● **Try it**
In the entries below, count each line holding the word "span". Answer with the total alone.

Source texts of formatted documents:

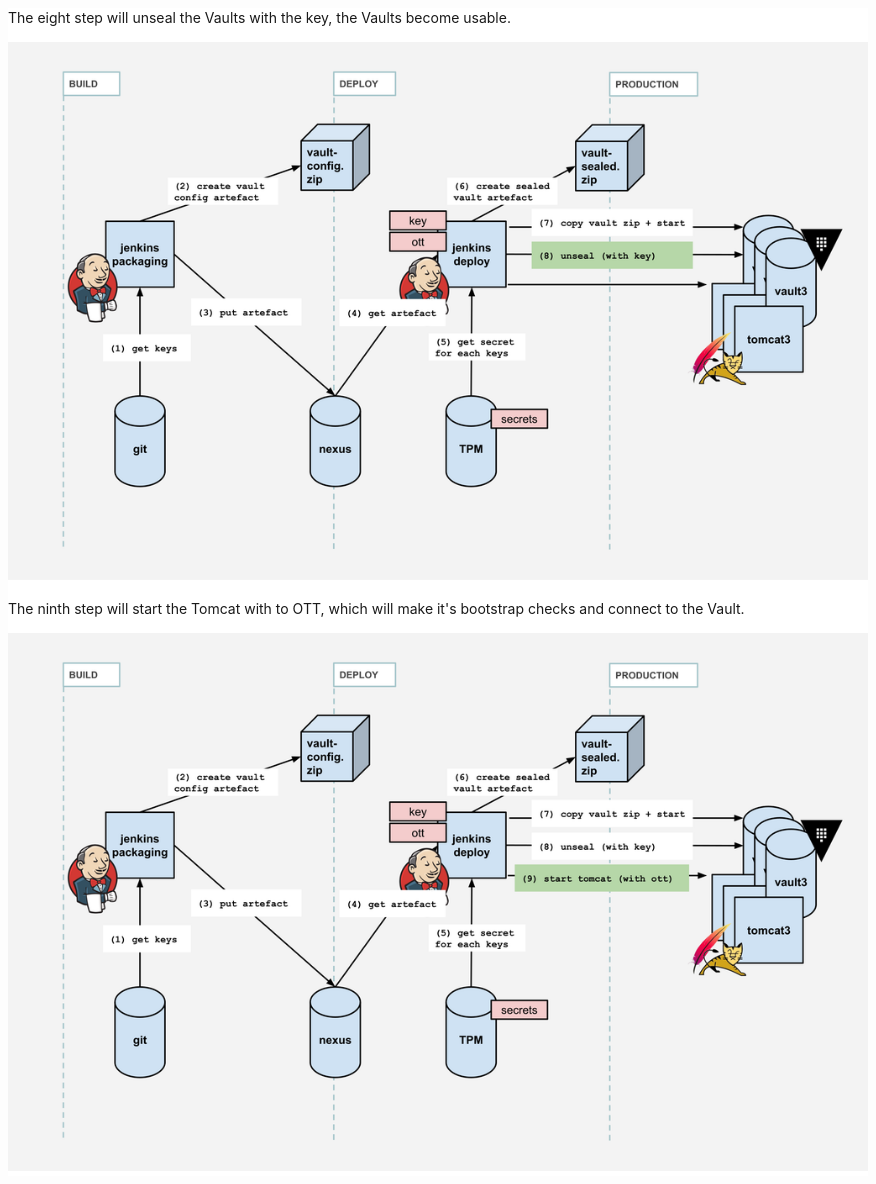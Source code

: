 The eight step will unseal the Vaults with the key, the Vaults become usable.

<span class="fullscreen">![Overview delivery pipeline diagram 09](vault_infra_09.svg)</span>

The ninth step will start the Tomcat with to OTT, which will make it's bootstrap checks and connect to the Vault.

<span class="fullscreen">![Overview delivery pipeline diagram 10](vault_infra_10.svg)</span>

● **Written response**
2